Work order:
Going line by line through the records below, write out everything starting with the line containing "a morphism of comonads---the" and going on through the line containing "Une fois l'environnement", exactly and inclusively. Pictures do not go in.

<<<<

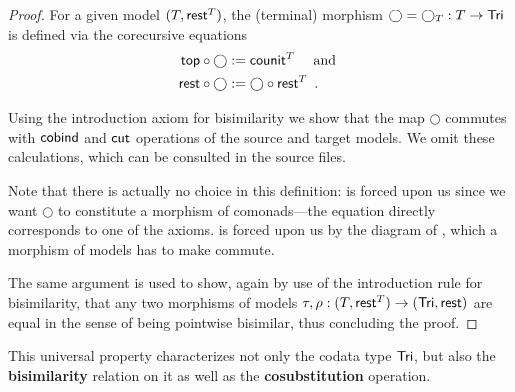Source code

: \documentclass[a4paper,USenglish]{lipics}
\newcommand{\fat}[1]{\textbf{#1}}
\begin{document}
\begin{Long}
\begin{proof}
   For a given model $(T,\mathsf{rest}^T)$, the (terminal) morphism $\bigcirc = \bigcirc_T:T\to\mathsf{Tri}$ is defined via the corecursive equations
%       
    \begin{align}  {\ensuremath{\mathsf{top}}} \circ {\bigcirc} &:= \mathsf{counit}^T \quad \text{ and } \label{eq:terminal_top}\\
                   {\mathsf{rest}} \circ {\bigcirc} &:= {\bigcirc} \circ {\ensuremath{\mathsf{rest}}^T} \enspace . \label{eq:terminal_rest}
    \end{align}

  \noindent
      Using the introduction axiom for bisimilarity we show that the map $\bigcirc$ commutes with $\mathsf{cobind}$ and $\mathsf{cut}$ operations of the source and 
   target models. We omit these calculations, which can be consulted in the \coq source files.
   
   Note that there is actually no choice in this definition:  is forced upon us since we want $\bigcirc$ to constitute 
   a morphism of comonads---the equation directly corresponds to one of the axioms.
    is forced upon us by the diagram of , which a morphism of models has to make commute.
   
   The same argument is used to show, again by use of the introduction rule for bisimilarity, that any two morphisms of models $\tau,\rho : (T,\mathsf{rest}^T) \to (\mathsf{Tri},\mathsf{rest})$
   are equal in the sense of being pointwise bisimilar, thus concluding the proof.   
\end{proof}
\end{Long}

This universal property characterizes not only the codata type $\mathsf{Tri}$, but also
the \fat{bisimilarity} relation on it as well as the \fat{cosubstitution} operation.
\end{document}
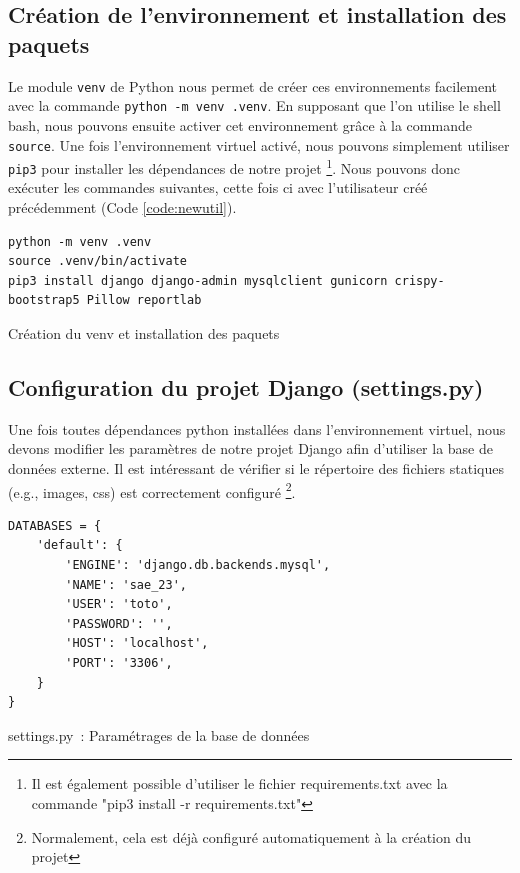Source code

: \documentclass{article}
\begin{document}
        \subsection{Création de l'environnement et installation des paquets}
        Le module \verb|venv| de Python nous permet de créer ces environnements facilement avec la commande \verb|python -m venv .venv|.
        En supposant que l'on utilise le shell bash, nous pouvons ensuite activer cet environnement grâce à la commande \verb|source|.
        Une fois l'environnement virtuel activé, nous pouvons simplement utiliser \verb|pip3| pour installer les dépendances de notre projet
        \footnote{\label{note2}Il est également possible d'utiliser le fichier requirements.txt avec la commande "pip3 install -r requirements.txt"}. 
        Nous pouvons donc exécuter les commandes suivantes, cette fois ci avec l'utilisateur créé précédemment (Code \ref{code:newutil}). 
        \begin{listing}[H]
            \begin{verbatim}
python -m venv .venv
source .venv/bin/activate
pip3 install django django-admin mysqlclient gunicorn crispy-bootstrap5 Pillow reportlab
            \end{verbatim}
            \caption{Création du venv et installation des paquets}
            \label{code:creation-venv}
        \end{listing}
        
        \subsection{Configuration du projet Django (settings.py)}
        Une fois toutes dépendances python installées dans l'environnement virtuel, nous devons modifier les paramètres de notre projet Django afin d'utiliser la base de données externe.
        Il est intéressant de vérifier si le répertoire des fichiers statiques (e.g., images, css) est correctement configuré
        \footnote{\label{note3}Normalement, cela est déjà configuré automatiquement à la création du projet}. 
        \begin{listing}[H]
            \begin{verbatim}
DATABASES = {
    'default': {
        'ENGINE': 'django.db.backends.mysql',
        'NAME': 'sae_23',
        'USER': 'toto',
        'PASSWORD': '',
        'HOST': 'localhost',
        'PORT': '3306',
    }
}
            \end{verbatim}
            \caption{settings.py : Paramétrages de la base de données}
            \label{code:settings.py-db}
        \end{listing}
        
\end{document}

>>>>

Answer:
   a morphism of comonads---the equation directly corresponds to one of the axioms.
    is forced upon us by the diagram of , which a morphism of models has to make commute.
   
   The same argument is used to show, again by use of the introduction rule for bisimilarity, that any two morphisms of models $\tau,\rho : (T,\mathsf{rest}^T) \to (\mathsf{Tri},\mathsf{rest})$
   are equal in the sense of being pointwise bisimilar, thus concluding the proof.   
\end{proof}
\end{Long}

This universal property characterizes not only the codata type $\mathsf{Tri}$, but also
the \fat{bisimilarity} relation on it as well as the \fat{cosubstitution} operation.
\end{document}
Source code

: \documentclass{article}
\begin{document}
        \subsection{Création de l'environnement et installation des paquets}
        Le module \verb|venv| de Python nous permet de créer ces environnements facilement avec la commande \verb|python -m venv .venv|.
        En supposant que l'on utilise le shell bash, nous pouvons ensuite activer cet environnement grâce à la commande \verb|source|.
        Une fois l'environnement virtuel activé, nous pouvons simplement utiliser \verb|pip3| pour installer les dépendances de notre projet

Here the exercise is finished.